Danilo: Assim como muitas autoras da atualidade, você também é mãe e esposa em tempo integral. De que maneira consegue administrar a agenda e conciliar os compromissos da vida pública e da privada?
Manuela:
A minha vida de mãe e esposa é bem mais colorida do que minhas páginas pesadas. São dois mundos diferentes, mas que me completam e me realizam como pessoa. Prefiro deixar os devaneios para os personagens fictícios. Escrevo quando meus filhos estão na escola e só paro na hora de buscá-los.
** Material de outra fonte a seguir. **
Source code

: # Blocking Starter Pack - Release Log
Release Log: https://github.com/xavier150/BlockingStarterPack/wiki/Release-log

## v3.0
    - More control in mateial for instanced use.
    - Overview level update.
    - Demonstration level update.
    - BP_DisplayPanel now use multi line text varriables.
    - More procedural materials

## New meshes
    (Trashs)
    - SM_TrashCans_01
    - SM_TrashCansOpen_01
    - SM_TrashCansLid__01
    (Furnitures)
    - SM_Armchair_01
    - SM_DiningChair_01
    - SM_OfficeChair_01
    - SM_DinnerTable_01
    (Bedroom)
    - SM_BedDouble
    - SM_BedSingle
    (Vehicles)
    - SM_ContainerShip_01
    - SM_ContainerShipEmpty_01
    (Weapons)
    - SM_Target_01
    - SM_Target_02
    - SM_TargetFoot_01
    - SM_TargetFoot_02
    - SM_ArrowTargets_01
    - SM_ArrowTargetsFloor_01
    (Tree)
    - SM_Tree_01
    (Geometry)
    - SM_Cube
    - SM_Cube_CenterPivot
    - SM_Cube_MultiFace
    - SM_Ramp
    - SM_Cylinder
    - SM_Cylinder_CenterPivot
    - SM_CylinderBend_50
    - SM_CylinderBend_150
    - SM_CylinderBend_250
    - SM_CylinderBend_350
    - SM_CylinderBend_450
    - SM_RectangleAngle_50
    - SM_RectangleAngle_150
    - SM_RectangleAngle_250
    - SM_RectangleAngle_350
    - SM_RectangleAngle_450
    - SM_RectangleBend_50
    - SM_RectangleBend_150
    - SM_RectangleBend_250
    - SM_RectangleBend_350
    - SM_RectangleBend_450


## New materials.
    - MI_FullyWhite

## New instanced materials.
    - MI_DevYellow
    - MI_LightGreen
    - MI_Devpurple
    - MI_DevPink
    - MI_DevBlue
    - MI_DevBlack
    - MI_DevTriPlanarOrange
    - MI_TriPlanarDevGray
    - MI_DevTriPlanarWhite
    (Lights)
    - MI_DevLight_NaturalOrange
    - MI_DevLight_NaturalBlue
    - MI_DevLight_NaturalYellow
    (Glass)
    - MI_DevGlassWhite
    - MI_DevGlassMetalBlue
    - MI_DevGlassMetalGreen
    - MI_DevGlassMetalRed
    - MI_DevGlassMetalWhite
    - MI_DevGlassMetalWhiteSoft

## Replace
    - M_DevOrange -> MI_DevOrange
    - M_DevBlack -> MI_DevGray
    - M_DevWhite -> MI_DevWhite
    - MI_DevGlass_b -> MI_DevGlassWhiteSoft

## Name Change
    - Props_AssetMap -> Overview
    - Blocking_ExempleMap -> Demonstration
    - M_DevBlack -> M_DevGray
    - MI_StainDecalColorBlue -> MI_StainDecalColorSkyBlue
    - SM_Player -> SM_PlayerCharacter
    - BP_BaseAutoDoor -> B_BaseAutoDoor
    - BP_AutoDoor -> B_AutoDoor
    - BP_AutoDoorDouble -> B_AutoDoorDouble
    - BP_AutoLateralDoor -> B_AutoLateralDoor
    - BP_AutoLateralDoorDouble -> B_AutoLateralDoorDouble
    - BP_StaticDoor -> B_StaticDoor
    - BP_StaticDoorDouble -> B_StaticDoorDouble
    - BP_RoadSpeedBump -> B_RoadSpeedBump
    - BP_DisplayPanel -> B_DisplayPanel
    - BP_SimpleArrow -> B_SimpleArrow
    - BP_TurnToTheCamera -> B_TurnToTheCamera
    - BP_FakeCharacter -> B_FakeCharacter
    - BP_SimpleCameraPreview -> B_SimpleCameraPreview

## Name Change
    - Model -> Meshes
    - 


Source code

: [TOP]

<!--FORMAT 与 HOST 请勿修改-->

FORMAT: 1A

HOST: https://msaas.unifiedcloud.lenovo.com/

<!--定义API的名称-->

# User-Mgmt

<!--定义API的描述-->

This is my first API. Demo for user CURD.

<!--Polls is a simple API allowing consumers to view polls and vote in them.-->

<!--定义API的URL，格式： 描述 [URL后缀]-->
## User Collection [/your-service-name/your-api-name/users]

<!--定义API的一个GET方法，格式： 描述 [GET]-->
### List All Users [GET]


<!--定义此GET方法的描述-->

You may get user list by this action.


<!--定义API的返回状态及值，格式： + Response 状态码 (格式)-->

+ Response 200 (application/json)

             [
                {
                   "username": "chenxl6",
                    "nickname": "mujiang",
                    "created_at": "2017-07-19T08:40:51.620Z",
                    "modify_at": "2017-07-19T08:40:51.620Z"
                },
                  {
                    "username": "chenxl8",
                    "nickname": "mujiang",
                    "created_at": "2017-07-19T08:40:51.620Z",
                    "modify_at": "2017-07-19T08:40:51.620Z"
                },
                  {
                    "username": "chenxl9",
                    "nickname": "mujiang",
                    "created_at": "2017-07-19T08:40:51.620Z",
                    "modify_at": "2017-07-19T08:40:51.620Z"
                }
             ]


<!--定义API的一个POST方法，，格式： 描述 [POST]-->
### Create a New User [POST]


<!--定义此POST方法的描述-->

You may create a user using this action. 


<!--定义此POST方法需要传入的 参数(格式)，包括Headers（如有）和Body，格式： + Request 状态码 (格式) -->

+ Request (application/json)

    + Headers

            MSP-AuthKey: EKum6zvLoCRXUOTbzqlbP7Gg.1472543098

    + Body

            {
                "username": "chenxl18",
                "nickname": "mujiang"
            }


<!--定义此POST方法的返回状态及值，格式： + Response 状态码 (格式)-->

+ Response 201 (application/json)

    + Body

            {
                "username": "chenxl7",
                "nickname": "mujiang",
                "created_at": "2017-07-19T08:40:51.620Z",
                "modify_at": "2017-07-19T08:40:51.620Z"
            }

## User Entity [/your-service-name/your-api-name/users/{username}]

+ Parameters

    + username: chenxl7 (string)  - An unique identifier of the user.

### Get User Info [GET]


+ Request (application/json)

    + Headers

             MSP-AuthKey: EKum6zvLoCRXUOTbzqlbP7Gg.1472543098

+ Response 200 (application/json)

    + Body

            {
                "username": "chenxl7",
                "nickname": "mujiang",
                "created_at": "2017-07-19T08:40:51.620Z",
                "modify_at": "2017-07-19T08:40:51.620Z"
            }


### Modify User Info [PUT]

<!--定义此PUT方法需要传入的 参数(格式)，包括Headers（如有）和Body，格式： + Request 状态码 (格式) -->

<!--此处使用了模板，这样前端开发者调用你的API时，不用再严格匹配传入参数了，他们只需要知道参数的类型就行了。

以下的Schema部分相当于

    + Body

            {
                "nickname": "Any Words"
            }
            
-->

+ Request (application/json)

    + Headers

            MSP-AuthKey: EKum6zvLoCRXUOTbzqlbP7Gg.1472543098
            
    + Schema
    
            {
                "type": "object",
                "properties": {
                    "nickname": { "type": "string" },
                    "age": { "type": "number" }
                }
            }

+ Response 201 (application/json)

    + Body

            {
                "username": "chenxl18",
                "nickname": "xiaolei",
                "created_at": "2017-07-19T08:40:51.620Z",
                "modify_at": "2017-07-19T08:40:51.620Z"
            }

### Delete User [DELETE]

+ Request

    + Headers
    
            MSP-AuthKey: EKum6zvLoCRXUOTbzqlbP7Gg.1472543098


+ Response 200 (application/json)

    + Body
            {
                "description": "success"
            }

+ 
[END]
Ao fechar meu computador, penso: “Vamos guardar a loucura agora, né?”. Então, coloco a criatividade em uma caixinha e só a abro de novo ao contar historinhas para as crianças dormirem.

Danilo: O seu novo livro, “Tempestade”, tem o aval de um dos novos autores de suspense mais comentados mundialmente, Josh Malerman, autor de “Caixa de Pássaros”. Como foi receber esse reconhecimento? 
Manuela:
Tive a oportunidade de conhecer o Josh Malerman, e sua noiva, na Bienal do Rio de Janeiro, em 2015. Como sou grande admiradora do trabalho dele, decidi me apresentar. Conversamos um pouco e, desde então, mantivemos certo contato. Por isso, enviei os textos que produzi para que ele pudesse analisar. Para falar a verdade, nem imaginei que fosse ler. Seria até compreensível, por causa da quantidade de obras que ele deve receber. Assim, foi uma surpresa quando recebi o elogio. A princípio, nem acreditei. Depois, até gritei de alegria. Lembro com exatidão do dia em que a mensagem chegou no meu celular: “Manuela Titoto tem uma fabulosa trinca de espadas na mão; atitude, lirismo e a cortada perfeita”. Fiquei muito feliz e honrada. Pedi autorização para colocá-la na capa do livro e ele autorizou. 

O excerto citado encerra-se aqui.